— Your task —
Every line in the data below has to be repeated exactly; no picture belongs in the result.

Rendered images with source text
-.-.-

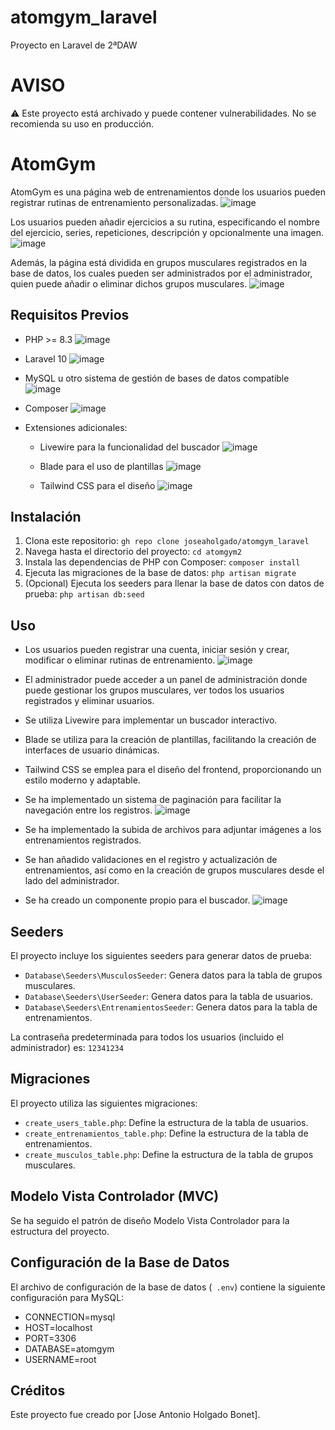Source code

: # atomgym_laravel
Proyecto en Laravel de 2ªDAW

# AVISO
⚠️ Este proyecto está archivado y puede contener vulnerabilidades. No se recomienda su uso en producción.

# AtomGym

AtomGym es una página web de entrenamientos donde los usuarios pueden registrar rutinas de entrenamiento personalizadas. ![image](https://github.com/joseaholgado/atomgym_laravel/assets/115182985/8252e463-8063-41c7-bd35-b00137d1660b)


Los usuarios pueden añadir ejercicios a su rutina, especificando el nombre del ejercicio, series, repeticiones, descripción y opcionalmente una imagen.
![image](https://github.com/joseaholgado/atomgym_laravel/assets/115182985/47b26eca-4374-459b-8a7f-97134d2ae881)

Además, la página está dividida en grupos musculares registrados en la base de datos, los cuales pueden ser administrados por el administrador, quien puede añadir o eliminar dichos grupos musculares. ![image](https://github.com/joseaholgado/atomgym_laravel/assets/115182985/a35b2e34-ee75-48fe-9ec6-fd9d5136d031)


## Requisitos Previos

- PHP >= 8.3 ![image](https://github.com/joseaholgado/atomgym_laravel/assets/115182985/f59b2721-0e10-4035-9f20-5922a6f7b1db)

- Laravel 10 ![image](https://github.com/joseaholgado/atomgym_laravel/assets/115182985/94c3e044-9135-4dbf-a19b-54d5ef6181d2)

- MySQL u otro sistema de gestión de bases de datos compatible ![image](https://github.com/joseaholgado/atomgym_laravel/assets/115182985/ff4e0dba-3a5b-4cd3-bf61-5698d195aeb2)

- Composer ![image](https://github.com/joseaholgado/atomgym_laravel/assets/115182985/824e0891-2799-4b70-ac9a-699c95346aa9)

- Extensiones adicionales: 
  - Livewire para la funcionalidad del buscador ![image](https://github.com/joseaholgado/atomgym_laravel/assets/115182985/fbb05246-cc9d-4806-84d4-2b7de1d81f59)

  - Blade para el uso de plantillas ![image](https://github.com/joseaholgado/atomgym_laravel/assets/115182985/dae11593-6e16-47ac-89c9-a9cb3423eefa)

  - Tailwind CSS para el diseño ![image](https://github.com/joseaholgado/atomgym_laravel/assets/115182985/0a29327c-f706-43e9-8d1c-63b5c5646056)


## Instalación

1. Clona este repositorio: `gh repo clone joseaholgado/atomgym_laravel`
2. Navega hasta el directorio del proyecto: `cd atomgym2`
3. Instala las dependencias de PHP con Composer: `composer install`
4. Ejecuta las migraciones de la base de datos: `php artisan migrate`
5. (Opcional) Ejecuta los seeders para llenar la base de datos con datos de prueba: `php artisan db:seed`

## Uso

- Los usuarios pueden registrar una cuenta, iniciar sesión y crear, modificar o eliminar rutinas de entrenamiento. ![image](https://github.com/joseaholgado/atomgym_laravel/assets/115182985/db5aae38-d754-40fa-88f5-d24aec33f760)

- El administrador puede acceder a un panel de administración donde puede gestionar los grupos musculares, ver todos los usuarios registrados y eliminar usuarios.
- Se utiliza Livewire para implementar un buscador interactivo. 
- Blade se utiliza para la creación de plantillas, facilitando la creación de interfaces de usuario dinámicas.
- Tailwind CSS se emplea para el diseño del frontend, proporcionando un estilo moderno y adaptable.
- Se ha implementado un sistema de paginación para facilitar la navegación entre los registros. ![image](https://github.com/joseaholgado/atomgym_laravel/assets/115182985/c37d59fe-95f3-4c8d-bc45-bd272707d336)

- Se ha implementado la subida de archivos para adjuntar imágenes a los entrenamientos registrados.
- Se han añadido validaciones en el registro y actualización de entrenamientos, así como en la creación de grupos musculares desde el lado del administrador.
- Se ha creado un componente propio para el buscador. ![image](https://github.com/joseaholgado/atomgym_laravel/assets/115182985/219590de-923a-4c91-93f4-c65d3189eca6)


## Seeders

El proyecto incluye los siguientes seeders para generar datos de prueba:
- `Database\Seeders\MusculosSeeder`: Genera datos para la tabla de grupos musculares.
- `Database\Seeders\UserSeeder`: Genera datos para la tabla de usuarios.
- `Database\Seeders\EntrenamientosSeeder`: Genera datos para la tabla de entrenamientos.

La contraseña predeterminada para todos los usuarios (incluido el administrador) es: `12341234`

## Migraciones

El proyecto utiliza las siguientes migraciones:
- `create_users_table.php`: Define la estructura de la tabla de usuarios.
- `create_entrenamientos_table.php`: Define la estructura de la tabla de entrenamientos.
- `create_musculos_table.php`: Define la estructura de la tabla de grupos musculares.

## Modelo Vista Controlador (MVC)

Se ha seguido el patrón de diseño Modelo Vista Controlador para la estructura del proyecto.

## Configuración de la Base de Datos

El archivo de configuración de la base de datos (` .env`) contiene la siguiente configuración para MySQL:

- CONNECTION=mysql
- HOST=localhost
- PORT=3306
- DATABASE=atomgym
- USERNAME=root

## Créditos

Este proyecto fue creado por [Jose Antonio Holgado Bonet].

-.-.-

— Task answer —
Source code

: # atomgym_laravel
Proyecto en Laravel de 2ªDAW

# AVISO
⚠️ Este proyecto está archivado y puede contener vulnerabilidades. No se recomienda su uso en producción.

# AtomGym

AtomGym es una página web de entrenamientos donde los usuarios pueden registrar rutinas de entrenamiento personalizadas. ![image](https://github.com/joseaholgado/atomgym_laravel/assets/115182985/8252e463-8063-41c7-bd35-b00137d1660b)


Los usuarios pueden añadir ejercicios a su rutina, especificando el nombre del ejercicio, series, repeticiones, descripción y opcionalmente una imagen.
![image](https://github.com/joseaholgado/atomgym_laravel/assets/115182985/47b26eca-4374-459b-8a7f-97134d2ae881)

Además, la página está dividida en grupos musculares registrados en la base de datos, los cuales pueden ser administrados por el administrador, quien puede añadir o eliminar dichos grupos musculares. ![image](https://github.com/joseaholgado/atomgym_laravel/assets/115182985/a35b2e34-ee75-48fe-9ec6-fd9d5136d031)


## Requisitos Previos

- PHP >= 8.3 ![image](https://github.com/joseaholgado/atomgym_laravel/assets/115182985/f59b2721-0e10-4035-9f20-5922a6f7b1db)

- Laravel 10 ![image](https://github.com/joseaholgado/atomgym_laravel/assets/115182985/94c3e044-9135-4dbf-a19b-54d5ef6181d2)

- MySQL u otro sistema de gestión de bases de datos compatible ![image](https://github.com/joseaholgado/atomgym_laravel/assets/115182985/ff4e0dba-3a5b-4cd3-bf61-5698d195aeb2)

- Composer ![image](https://github.com/joseaholgado/atomgym_laravel/assets/115182985/824e0891-2799-4b70-ac9a-699c95346aa9)

- Extensiones adicionales: 
  - Livewire para la funcionalidad del buscador ![image](https://github.com/joseaholgado/atomgym_laravel/assets/115182985/fbb05246-cc9d-4806-84d4-2b7de1d81f59)

  - Blade para el uso de plantillas ![image](https://github.com/joseaholgado/atomgym_laravel/assets/115182985/dae11593-6e16-47ac-89c9-a9cb3423eefa)

  - Tailwind CSS para el diseño ![image](https://github.com/joseaholgado/atomgym_laravel/assets/115182985/0a29327c-f706-43e9-8d1c-63b5c5646056)


## Instalación

1. Clona este repositorio: `gh repo clone joseaholgado/atomgym_laravel`
2. Navega hasta el directorio del proyecto: `cd atomgym2`
3. Instala las dependencias de PHP con Composer: `composer install`
4. Ejecuta las migraciones de la base de datos: `php artisan migrate`
5. (Opcional) Ejecuta los seeders para llenar la base de datos con datos de prueba: `php artisan db:seed`

## Uso

- Los usuarios pueden registrar una cuenta, iniciar sesión y crear, modificar o eliminar rutinas de entrenamiento. ![image](https://github.com/joseaholgado/atomgym_laravel/assets/115182985/db5aae38-d754-40fa-88f5-d24aec33f760)

- El administrador puede acceder a un panel de administración donde puede gestionar los grupos musculares, ver todos los usuarios registrados y eliminar usuarios.
- Se utiliza Livewire para implementar un buscador interactivo. 
- Blade se utiliza para la creación de plantillas, facilitando la creación de interfaces de usuario dinámicas.
- Tailwind CSS se emplea para el diseño del frontend, proporcionando un estilo moderno y adaptable.
- Se ha implementado un sistema de paginación para facilitar la navegación entre los registros. ![image](https://github.com/joseaholgado/atomgym_laravel/assets/115182985/c37d59fe-95f3-4c8d-bc45-bd272707d336)

- Se ha implementado la subida de archivos para adjuntar imágenes a los entrenamientos registrados.
- Se han añadido validaciones en el registro y actualización de entrenamientos, así como en la creación de grupos musculares desde el lado del administrador.
- Se ha creado un componente propio para el buscador. ![image](https://github.com/joseaholgado/atomgym_laravel/assets/115182985/219590de-923a-4c91-93f4-c65d3189eca6)


## Seeders

El proyecto incluye los siguientes seeders para generar datos de prueba:
- `Database\Seeders\MusculosSeeder`: Genera datos para la tabla de grupos musculares.
- `Database\Seeders\UserSeeder`: Genera datos para la tabla de usuarios.
- `Database\Seeders\EntrenamientosSeeder`: Genera datos para la tabla de entrenamientos.

La contraseña predeterminada para todos los usuarios (incluido el administrador) es: `12341234`

## Migraciones

El proyecto utiliza las siguientes migraciones:
- `create_users_table.php`: Define la estructura de la tabla de usuarios.
- `create_entrenamientos_table.php`: Define la estructura de la tabla de entrenamientos.
- `create_musculos_table.php`: Define la estructura de la tabla de grupos musculares.

## Modelo Vista Controlador (MVC)

Se ha seguido el patrón de diseño Modelo Vista Controlador para la estructura del proyecto.

## Configuración de la Base de Datos

El archivo de configuración de la base de datos (` .env`) contiene la siguiente configuración para MySQL:

- CONNECTION=mysql
- HOST=localhost
- PORT=3306
- DATABASE=atomgym
- USERNAME=root

## Créditos

Este proyecto fue creado por [Jose Antonio Holgado Bonet].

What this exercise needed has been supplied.